Tiny Crayfish in Shelta Cave

The small crayfish is hanging on, although considered critically endangered because of groundwater pollution and other human activity.

Since 2017, Matthew Niemiller, the senior author of the paper published in the Subterranean Biology, and a biologist at the University of Alabama in Huntsville, has made over 21 trips to Shelta Cave.

The research team aimed to survey present biodiversity, although they hoped to rediscover its most untouchable resident. Niemiller said they wanted to reassess the cave community there, both "terrestrial and aquatic."

Specifically, he added, they wanted to make an effort to try and find some of the species that had not been seen in a few decades.

Cave-Dwelling Species

The cave-dwelling crayfish lack any pigment, not to mention that they are blind. These creatures resemble small white lobsters dancing across the silty lake bed.

The pincers are narrower compared to other cave crayfish. Sharing its home with two other crayfish species, the southern cave or Oronectes australis and Alabama cave or Cambarus jonesi, the Shelta crayfish is the tiniest of the bunch, measuring a little more than one inch.

Historically, Shelta Cave was among the most diverse cave systems in the eastern United States. Long before the team and other scientists came along, shrimp, crayfish, salamanders, beetles, and other animals lived out their days in the dark.

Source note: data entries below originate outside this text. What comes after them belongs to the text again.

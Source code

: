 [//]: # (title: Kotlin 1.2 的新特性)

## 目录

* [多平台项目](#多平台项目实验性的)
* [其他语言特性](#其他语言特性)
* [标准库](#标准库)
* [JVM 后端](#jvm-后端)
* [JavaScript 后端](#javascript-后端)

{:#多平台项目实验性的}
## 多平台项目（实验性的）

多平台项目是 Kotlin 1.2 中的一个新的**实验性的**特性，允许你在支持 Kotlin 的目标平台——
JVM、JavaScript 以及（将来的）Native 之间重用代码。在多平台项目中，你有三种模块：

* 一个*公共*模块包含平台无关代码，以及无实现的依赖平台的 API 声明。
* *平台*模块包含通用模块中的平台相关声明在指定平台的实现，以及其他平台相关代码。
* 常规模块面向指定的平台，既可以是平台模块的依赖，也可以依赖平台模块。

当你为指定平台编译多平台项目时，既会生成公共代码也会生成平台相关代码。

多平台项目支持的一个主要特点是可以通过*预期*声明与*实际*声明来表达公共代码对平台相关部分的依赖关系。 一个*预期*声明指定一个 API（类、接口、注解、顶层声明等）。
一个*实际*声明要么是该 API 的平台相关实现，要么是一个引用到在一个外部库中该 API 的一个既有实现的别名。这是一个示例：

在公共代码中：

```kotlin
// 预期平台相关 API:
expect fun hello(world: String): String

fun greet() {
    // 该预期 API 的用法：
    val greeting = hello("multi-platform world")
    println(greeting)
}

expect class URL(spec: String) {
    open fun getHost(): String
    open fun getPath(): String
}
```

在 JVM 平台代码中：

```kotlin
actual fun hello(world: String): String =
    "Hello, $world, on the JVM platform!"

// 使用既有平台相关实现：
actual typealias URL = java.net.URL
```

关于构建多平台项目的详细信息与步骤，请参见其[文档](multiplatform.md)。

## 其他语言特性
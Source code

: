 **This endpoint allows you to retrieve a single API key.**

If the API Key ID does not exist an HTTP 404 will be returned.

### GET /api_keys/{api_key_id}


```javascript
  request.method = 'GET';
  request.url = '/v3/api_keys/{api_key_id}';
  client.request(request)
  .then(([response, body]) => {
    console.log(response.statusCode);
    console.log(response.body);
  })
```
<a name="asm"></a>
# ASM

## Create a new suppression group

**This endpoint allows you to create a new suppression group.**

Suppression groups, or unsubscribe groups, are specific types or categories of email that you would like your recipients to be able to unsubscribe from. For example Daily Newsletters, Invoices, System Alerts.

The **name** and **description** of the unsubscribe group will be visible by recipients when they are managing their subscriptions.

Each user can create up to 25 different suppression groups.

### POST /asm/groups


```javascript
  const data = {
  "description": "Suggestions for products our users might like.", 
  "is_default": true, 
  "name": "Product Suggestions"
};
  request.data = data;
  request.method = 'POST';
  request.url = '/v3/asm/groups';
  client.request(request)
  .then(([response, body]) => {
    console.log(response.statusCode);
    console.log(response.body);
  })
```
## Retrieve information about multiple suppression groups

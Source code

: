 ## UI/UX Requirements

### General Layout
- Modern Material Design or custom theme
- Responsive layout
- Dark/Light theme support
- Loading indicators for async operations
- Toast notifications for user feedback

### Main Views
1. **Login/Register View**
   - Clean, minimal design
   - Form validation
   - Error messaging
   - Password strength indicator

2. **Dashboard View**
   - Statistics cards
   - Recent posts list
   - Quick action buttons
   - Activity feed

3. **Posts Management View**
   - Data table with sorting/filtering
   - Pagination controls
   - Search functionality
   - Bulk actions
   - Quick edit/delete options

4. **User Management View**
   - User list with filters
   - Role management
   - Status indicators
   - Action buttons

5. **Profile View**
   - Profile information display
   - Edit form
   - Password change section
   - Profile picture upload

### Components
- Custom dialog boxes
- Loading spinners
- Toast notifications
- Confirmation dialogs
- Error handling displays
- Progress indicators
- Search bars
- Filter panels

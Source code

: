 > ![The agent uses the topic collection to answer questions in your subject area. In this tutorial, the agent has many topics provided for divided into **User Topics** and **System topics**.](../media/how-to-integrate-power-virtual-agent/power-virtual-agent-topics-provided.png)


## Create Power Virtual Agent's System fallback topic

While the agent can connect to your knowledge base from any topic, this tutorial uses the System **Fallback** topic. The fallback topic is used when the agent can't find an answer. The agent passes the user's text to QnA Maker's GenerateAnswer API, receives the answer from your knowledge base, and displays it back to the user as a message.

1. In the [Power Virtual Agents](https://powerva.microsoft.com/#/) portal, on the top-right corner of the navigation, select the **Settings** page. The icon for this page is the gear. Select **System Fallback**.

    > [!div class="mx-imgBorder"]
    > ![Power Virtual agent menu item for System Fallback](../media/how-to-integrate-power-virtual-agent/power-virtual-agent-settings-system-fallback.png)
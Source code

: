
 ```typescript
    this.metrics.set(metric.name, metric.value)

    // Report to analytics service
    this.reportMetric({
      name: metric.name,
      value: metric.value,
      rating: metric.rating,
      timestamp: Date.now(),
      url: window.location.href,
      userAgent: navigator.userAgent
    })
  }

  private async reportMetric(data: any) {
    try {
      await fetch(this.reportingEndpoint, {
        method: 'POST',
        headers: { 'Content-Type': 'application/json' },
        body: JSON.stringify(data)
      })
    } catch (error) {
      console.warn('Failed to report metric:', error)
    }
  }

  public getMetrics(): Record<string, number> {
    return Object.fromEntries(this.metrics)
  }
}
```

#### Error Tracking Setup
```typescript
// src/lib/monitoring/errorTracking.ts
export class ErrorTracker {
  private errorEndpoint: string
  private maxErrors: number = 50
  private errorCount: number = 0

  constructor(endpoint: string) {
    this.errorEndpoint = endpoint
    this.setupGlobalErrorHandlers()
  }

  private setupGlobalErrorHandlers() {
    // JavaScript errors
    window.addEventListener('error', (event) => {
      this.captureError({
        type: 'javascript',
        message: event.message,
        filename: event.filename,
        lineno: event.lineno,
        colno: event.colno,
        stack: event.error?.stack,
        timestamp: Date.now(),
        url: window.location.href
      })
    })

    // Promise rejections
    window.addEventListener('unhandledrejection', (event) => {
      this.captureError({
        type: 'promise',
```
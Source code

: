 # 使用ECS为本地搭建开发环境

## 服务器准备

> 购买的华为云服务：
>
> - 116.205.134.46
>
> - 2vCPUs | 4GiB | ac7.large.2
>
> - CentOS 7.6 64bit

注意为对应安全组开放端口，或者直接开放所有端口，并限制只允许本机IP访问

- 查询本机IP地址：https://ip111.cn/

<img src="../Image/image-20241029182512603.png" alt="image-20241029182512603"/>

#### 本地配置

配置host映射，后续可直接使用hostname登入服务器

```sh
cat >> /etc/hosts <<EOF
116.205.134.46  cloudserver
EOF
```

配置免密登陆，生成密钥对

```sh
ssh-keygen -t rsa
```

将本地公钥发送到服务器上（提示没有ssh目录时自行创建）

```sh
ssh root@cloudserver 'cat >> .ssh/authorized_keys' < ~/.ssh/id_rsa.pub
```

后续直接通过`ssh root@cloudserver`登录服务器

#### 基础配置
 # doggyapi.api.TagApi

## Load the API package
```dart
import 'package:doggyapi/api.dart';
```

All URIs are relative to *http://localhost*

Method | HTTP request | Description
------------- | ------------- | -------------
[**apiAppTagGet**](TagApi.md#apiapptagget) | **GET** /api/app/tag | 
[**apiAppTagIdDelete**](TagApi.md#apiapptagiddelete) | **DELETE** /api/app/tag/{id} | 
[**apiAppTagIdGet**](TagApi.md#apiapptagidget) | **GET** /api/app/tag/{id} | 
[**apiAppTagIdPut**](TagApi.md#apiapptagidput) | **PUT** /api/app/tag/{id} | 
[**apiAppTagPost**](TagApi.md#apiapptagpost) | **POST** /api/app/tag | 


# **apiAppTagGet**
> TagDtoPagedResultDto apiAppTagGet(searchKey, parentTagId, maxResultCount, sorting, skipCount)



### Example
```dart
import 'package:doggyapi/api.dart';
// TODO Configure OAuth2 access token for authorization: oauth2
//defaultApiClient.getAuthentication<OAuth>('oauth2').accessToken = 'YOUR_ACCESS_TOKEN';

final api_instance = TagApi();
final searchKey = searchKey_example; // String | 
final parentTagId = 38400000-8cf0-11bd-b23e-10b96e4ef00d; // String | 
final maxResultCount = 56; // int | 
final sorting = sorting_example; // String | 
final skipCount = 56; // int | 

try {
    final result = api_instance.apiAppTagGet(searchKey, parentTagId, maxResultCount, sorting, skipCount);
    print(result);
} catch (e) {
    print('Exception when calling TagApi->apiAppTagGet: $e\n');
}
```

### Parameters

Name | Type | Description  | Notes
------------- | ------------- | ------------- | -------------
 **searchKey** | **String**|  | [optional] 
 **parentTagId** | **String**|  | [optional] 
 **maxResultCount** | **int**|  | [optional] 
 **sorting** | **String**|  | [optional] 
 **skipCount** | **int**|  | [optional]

Frequently blind and without pigmentation, many cave-dwelling species live longer than their surface-dwelling relatives because of slower metabolisms, a common evolutionary adjustment to subterranean life.

22-Year-Lifespan

Essentially, the southern cave crayfish, O. australis of Shelta, live up to 22 years, and it is believed that the Shelta Cave crayfish has the same lifespan.

Meanwhile, a colony of gray bats made Shelta Cave their home. Tiny enough to fit in the palm, these "adorable, furry microbats" deposited guano throughout the cave, an essential food source for many other cave critters, including the Shelta Cave crayfish.

For hundreds of years, the balanced ecosystem of bats, crayfish, and other Shelta Cave animals continued, uninterrupted, Atlas Obscura, where this report first came out, specified.

Thomas Iliffe, a marine cave biologist from Texas A&M who was not part of the study, said, he thought the discovery reported in the new paper was very cool.

Caves are quite a special environment, he added, saying, even in those that he has been to many, many times, and he thinks he knows well, there is always the potential to discover something new or to rediscover something believed to be lost forever.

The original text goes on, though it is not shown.